- **The task**: Setting pictures aside, output exactly the lines from the start of the records to the line with "for containerized deployment)", that line included.

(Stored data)
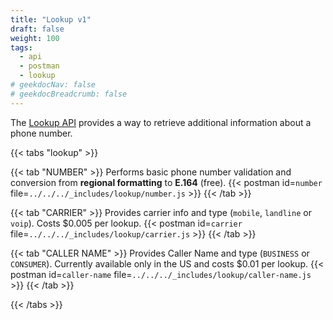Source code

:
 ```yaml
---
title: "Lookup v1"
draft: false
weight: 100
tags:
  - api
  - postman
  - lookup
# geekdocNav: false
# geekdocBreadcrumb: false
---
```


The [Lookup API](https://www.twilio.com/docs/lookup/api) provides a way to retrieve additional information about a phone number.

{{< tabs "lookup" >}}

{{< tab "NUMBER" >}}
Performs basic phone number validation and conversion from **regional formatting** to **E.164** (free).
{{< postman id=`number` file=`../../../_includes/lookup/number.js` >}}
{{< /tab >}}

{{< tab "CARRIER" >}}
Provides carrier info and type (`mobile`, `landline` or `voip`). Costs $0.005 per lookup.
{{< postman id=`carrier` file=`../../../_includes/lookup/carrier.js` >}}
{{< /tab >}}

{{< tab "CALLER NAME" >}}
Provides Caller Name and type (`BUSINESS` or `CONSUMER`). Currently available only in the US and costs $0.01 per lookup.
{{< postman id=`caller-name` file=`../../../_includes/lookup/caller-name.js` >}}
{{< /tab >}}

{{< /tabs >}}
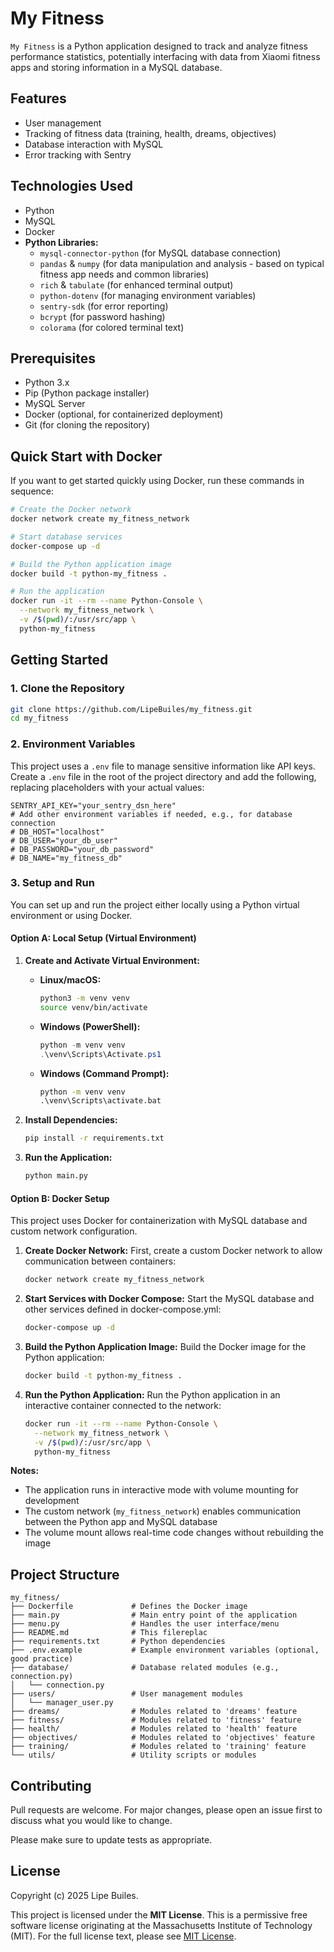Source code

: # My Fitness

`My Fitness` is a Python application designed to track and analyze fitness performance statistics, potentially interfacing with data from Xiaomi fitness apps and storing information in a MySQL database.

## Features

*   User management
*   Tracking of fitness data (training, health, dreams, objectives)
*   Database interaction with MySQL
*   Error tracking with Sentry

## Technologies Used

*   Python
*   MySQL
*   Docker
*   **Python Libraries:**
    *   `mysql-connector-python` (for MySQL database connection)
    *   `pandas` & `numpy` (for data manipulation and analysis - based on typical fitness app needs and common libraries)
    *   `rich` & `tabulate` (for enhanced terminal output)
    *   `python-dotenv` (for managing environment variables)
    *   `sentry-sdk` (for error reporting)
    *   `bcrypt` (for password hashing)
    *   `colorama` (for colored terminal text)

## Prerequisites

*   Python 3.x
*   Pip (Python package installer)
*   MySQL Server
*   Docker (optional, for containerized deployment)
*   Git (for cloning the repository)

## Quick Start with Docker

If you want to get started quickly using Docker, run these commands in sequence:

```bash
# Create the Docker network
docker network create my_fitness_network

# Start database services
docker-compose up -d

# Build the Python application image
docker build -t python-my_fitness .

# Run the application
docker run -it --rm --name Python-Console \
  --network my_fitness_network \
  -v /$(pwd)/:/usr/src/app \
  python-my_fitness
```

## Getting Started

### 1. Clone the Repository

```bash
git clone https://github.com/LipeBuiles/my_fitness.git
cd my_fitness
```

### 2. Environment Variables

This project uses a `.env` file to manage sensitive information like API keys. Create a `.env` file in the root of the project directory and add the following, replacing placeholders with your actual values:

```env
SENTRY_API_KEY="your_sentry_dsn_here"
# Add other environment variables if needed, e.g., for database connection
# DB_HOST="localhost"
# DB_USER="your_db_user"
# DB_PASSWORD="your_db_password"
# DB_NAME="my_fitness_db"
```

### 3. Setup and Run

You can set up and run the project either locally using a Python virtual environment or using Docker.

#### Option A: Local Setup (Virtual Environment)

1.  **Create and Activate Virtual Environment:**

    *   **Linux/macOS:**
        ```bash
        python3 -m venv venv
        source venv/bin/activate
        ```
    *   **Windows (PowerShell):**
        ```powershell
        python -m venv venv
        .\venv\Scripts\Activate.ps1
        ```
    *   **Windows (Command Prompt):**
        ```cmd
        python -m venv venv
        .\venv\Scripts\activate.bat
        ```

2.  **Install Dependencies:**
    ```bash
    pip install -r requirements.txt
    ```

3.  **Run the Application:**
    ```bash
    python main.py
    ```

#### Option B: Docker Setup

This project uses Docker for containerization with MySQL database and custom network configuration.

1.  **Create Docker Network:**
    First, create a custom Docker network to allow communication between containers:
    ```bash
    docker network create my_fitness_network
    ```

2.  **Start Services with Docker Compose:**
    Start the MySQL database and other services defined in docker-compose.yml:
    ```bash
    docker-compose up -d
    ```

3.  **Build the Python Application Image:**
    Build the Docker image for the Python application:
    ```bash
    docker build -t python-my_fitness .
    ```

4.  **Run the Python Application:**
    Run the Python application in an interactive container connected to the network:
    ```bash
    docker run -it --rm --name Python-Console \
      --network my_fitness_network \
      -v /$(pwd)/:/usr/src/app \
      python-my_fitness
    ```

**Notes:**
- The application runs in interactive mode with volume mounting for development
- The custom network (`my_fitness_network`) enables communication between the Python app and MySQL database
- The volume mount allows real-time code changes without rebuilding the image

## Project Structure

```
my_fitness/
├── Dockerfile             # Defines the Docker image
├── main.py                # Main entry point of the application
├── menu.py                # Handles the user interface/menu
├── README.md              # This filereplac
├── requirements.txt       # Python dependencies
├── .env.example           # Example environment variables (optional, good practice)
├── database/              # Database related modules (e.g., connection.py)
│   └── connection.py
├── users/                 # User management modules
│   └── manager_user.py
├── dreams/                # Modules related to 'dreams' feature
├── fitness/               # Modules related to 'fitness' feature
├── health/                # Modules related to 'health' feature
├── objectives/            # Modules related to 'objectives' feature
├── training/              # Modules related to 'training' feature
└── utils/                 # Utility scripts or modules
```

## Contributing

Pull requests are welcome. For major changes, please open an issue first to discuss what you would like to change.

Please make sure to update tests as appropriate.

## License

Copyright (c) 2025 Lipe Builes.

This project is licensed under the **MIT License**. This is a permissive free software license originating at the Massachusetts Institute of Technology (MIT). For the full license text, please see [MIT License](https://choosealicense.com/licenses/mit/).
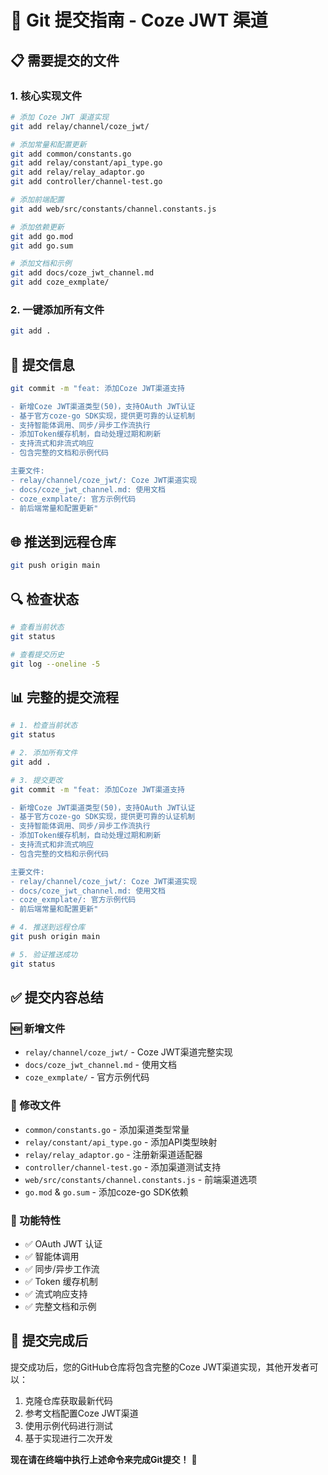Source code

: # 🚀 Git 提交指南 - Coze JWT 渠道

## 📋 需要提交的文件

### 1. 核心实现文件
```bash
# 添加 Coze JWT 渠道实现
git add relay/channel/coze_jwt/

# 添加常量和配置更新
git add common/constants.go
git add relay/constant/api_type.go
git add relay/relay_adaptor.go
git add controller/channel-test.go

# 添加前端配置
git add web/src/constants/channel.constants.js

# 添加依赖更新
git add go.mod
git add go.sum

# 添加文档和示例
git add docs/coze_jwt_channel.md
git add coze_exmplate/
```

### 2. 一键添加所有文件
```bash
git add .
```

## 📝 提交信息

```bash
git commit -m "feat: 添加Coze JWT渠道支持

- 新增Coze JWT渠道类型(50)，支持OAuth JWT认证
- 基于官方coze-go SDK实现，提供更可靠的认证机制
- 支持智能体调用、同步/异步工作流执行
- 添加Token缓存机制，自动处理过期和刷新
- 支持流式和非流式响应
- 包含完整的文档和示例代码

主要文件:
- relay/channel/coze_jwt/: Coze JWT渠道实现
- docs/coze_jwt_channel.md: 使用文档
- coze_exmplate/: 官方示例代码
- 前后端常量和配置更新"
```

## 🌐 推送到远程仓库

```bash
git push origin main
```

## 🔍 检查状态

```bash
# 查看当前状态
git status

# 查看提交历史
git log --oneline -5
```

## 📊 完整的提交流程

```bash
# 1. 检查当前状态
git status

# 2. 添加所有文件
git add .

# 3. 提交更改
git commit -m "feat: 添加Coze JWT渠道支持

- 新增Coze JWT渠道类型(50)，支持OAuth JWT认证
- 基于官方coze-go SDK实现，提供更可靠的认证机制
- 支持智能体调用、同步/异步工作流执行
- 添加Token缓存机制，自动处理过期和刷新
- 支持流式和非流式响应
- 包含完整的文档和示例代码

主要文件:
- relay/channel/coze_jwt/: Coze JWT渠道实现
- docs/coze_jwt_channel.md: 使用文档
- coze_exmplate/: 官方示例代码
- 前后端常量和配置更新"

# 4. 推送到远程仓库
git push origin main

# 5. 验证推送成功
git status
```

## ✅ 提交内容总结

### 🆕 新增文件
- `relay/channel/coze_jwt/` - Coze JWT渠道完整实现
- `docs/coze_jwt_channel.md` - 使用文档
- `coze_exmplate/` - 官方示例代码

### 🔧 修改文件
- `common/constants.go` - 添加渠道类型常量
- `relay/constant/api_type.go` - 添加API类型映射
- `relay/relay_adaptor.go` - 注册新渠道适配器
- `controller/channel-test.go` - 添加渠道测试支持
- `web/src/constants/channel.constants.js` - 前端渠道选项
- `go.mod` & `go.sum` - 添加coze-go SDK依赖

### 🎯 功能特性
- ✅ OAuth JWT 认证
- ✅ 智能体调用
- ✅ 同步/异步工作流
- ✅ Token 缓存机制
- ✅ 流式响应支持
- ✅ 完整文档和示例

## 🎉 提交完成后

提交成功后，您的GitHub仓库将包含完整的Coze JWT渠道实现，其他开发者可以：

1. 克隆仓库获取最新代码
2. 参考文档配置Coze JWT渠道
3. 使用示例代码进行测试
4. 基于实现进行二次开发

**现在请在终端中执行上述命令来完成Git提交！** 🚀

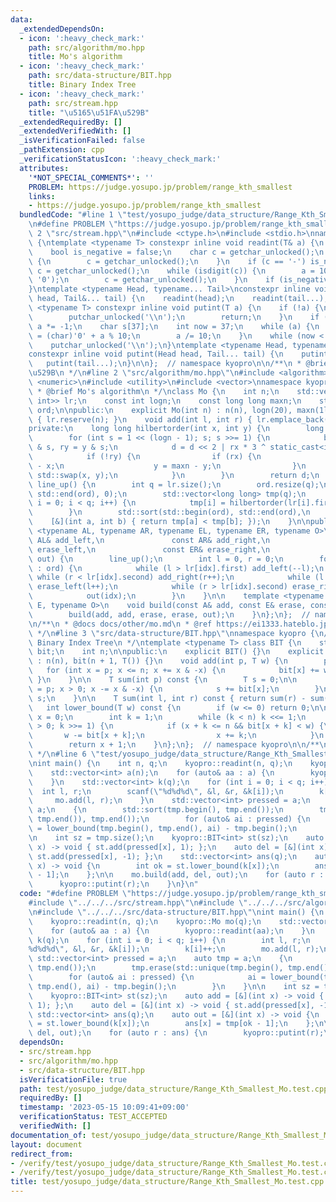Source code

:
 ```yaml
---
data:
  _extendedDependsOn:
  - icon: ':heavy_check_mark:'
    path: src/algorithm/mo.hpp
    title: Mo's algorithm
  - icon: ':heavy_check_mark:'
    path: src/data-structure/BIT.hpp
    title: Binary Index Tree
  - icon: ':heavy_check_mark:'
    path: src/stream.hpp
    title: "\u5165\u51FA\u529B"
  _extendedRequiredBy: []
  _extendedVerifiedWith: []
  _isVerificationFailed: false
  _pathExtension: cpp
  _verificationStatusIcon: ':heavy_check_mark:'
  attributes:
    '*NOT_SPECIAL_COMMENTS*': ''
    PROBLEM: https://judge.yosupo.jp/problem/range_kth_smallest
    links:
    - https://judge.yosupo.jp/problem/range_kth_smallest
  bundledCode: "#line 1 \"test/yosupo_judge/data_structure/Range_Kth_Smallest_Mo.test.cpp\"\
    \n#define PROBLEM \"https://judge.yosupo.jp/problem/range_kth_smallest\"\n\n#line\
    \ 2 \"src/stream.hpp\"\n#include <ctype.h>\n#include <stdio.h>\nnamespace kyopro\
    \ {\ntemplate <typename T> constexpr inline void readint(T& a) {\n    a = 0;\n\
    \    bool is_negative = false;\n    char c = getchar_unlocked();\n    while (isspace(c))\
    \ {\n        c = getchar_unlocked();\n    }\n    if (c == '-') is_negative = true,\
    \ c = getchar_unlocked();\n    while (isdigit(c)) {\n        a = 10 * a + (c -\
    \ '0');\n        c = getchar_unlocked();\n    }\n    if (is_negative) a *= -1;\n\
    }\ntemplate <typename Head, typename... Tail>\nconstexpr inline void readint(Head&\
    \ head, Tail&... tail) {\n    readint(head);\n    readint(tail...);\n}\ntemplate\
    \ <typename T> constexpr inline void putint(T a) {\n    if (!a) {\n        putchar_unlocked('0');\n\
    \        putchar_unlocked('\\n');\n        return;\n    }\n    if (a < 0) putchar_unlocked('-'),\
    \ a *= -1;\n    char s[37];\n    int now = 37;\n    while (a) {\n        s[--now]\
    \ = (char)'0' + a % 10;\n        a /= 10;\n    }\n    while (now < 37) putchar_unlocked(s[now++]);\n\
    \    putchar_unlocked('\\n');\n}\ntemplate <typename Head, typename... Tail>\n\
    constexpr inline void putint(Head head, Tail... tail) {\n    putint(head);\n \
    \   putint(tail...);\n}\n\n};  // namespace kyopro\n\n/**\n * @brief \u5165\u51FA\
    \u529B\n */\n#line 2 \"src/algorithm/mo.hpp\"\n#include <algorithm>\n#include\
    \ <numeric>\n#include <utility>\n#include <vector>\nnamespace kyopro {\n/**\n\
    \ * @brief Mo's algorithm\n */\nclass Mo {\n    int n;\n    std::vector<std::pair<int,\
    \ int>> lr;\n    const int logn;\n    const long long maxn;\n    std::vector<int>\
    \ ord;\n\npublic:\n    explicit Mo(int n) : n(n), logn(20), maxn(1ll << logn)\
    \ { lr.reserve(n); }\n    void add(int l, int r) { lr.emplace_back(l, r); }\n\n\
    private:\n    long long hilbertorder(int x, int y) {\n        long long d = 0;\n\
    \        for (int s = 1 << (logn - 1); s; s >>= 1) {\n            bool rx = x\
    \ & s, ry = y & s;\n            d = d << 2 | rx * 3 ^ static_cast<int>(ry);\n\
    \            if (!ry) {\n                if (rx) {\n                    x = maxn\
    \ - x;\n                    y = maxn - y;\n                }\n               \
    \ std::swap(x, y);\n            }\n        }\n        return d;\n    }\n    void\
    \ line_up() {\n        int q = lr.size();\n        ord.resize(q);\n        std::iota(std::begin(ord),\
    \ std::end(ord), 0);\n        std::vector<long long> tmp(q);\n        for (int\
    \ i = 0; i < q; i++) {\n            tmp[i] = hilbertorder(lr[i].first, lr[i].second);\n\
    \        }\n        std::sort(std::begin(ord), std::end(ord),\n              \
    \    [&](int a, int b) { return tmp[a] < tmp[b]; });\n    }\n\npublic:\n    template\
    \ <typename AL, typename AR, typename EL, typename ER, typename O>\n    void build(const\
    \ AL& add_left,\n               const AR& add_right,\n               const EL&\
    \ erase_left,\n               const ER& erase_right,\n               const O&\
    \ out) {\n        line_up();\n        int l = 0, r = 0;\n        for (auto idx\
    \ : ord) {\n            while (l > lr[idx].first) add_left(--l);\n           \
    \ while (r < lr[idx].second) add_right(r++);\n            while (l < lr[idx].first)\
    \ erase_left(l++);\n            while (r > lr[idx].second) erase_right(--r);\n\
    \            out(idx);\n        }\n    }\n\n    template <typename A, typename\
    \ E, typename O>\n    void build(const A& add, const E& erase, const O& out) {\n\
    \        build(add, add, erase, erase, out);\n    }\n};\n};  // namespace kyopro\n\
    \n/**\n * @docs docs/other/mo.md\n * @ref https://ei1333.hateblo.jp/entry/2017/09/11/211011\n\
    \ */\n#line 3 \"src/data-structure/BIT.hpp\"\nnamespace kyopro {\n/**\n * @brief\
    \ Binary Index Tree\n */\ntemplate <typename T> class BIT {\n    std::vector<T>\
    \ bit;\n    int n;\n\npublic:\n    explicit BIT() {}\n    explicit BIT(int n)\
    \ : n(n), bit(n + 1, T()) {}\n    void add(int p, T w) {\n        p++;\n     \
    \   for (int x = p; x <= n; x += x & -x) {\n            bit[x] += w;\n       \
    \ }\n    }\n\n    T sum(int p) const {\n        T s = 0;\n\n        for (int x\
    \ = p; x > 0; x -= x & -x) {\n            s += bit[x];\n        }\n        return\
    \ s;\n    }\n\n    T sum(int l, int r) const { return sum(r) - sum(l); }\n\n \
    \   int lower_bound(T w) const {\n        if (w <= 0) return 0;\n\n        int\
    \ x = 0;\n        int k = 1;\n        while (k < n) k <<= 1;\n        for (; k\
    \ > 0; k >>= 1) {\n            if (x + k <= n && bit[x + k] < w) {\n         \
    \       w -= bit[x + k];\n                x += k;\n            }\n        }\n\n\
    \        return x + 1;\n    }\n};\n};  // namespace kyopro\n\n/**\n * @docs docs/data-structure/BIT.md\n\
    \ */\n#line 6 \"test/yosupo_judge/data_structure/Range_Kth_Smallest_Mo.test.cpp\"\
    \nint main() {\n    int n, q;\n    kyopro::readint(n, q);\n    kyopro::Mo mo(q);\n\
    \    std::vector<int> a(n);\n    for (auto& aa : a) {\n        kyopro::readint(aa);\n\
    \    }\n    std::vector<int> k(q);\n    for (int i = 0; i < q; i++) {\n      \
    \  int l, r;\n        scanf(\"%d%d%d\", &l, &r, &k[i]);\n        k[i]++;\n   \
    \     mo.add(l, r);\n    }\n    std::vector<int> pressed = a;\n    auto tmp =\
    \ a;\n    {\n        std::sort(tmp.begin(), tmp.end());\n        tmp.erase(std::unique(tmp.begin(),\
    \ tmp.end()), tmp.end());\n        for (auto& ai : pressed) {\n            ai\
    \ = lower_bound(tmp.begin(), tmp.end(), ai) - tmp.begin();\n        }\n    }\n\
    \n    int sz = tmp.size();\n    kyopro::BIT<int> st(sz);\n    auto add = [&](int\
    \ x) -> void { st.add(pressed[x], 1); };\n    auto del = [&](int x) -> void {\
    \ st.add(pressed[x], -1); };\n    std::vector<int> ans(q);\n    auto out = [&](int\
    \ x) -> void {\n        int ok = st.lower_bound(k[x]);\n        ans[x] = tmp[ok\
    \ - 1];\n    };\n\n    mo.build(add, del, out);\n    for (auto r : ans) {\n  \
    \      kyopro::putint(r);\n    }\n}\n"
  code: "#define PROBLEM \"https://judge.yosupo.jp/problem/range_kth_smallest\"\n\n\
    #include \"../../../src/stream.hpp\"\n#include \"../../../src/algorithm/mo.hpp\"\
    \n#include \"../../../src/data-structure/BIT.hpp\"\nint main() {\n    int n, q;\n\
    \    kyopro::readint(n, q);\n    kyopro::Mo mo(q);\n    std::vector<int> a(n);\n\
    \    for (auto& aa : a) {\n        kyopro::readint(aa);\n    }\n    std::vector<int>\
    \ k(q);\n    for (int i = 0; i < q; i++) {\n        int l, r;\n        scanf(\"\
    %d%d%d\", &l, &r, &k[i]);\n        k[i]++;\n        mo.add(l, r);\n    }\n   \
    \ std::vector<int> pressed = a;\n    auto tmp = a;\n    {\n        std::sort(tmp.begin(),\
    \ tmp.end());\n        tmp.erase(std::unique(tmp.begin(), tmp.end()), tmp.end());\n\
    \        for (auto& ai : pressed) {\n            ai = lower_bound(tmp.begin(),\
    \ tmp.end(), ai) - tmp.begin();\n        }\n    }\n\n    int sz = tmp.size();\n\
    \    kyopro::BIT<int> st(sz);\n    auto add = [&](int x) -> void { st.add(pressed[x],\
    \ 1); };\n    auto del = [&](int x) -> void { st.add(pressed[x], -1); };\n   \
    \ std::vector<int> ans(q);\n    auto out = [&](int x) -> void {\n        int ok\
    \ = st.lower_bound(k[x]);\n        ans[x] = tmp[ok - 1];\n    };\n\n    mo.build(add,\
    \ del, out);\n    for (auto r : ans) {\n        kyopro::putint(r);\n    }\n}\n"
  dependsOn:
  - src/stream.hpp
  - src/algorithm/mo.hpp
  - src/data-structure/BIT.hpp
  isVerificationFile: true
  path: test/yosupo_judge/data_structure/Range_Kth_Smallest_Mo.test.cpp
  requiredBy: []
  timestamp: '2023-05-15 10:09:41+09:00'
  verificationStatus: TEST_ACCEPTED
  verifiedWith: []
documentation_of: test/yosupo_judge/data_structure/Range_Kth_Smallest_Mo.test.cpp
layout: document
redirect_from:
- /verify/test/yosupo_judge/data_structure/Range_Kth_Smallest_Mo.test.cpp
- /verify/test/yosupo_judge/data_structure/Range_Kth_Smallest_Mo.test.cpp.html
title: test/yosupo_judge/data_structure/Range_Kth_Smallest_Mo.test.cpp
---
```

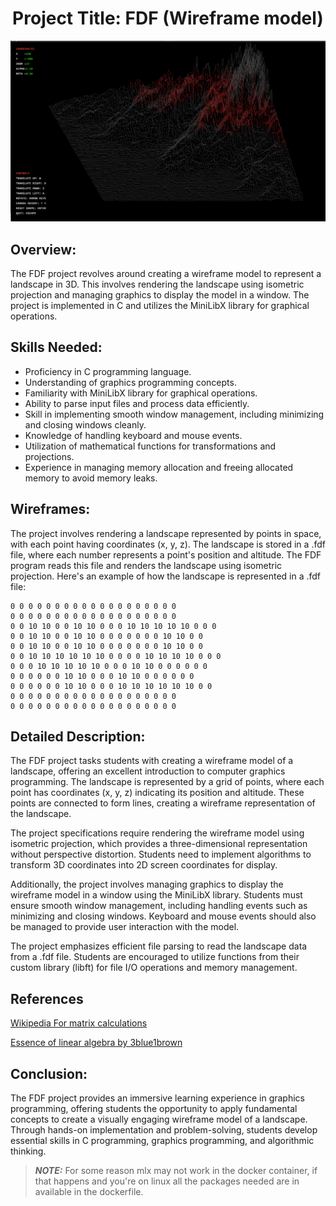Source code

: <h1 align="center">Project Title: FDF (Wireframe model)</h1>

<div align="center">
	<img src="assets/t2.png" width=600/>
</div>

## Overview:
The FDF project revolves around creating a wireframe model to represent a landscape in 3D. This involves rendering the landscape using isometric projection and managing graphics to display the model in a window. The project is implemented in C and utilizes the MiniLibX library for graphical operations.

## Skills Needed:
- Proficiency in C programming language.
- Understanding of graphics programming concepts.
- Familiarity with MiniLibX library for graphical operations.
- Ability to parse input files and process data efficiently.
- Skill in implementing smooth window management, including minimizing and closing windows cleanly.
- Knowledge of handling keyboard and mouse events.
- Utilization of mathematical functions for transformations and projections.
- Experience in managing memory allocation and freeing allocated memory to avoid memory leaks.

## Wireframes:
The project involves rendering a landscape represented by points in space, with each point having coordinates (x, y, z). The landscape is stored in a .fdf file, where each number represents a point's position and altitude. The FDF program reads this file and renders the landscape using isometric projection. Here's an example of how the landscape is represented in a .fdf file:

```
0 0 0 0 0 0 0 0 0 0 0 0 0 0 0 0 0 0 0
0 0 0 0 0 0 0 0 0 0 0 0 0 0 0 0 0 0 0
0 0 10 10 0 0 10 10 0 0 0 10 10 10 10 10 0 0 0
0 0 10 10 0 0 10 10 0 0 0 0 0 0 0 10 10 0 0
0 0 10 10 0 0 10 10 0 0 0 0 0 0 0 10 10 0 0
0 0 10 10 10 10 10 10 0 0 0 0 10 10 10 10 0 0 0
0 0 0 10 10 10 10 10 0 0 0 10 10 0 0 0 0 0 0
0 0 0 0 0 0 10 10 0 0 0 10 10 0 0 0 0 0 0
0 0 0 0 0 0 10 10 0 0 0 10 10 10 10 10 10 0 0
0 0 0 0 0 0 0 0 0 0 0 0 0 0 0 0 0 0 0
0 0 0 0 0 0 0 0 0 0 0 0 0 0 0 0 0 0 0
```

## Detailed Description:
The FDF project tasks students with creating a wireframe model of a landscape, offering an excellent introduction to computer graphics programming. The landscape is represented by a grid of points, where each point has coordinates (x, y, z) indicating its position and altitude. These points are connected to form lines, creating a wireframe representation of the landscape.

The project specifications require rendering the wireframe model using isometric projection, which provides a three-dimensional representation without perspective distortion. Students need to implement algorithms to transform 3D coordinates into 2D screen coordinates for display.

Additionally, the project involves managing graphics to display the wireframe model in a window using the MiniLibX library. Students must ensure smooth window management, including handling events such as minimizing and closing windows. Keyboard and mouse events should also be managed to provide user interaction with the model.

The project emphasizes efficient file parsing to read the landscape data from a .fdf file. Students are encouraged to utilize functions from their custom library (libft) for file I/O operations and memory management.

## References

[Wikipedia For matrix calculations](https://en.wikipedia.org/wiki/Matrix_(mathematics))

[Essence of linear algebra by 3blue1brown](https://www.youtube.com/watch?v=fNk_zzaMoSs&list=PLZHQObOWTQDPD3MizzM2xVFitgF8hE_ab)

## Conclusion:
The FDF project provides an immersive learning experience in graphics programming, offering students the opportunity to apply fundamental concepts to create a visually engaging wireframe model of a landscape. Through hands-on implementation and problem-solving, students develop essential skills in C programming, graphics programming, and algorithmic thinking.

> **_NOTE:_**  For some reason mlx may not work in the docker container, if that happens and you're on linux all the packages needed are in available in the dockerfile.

- **Exercise result**:
Source code

:
 ```yaml
---
title: "Lookup v1"
draft: false
weight: 100
tags:
  - api
  - postman
  - lookup
# geekdocNav: false
# geekdocBreadcrumb: false
---
```


The [Lookup API](https://www.twilio.com/docs/lookup/api) provides a way to retrieve additional information about a phone number.

{{< tabs "lookup" >}}

{{< tab "NUMBER" >}}
Performs basic phone number validation and conversion from **regional formatting** to **E.164** (free).
{{< postman id=`number` file=`../../../_includes/lookup/number.js` >}}
{{< /tab >}}

{{< tab "CARRIER" >}}
Provides carrier info and type (`mobile`, `landline` or `voip`). Costs $0.005 per lookup.
{{< postman id=`carrier` file=`../../../_includes/lookup/carrier.js` >}}
{{< /tab >}}

{{< tab "CALLER NAME" >}}
Provides Caller Name and type (`BUSINESS` or `CONSUMER`). Currently available only in the US and costs $0.01 per lookup.
{{< postman id=`caller-name` file=`../../../_includes/lookup/caller-name.js` >}}
{{< /tab >}}

{{< /tabs >}}
Source code

: # My Fitness

`My Fitness` is a Python application designed to track and analyze fitness performance statistics, potentially interfacing with data from Xiaomi fitness apps and storing information in a MySQL database.

## Features

*   User management
*   Tracking of fitness data (training, health, dreams, objectives)
*   Database interaction with MySQL
*   Error tracking with Sentry

## Technologies Used

*   Python
*   MySQL
*   Docker
*   **Python Libraries:**
    *   `mysql-connector-python` (for MySQL database connection)
    *   `pandas` & `numpy` (for data manipulation and analysis - based on typical fitness app needs and common libraries)
    *   `rich` & `tabulate` (for enhanced terminal output)
    *   `python-dotenv` (for managing environment variables)
    *   `sentry-sdk` (for error reporting)
    *   `bcrypt` (for password hashing)
    *   `colorama` (for colored terminal text)

## Prerequisites

*   Python 3.x
*   Pip (Python package installer)
*   MySQL Server
*   Docker (optional, for containerized deployment)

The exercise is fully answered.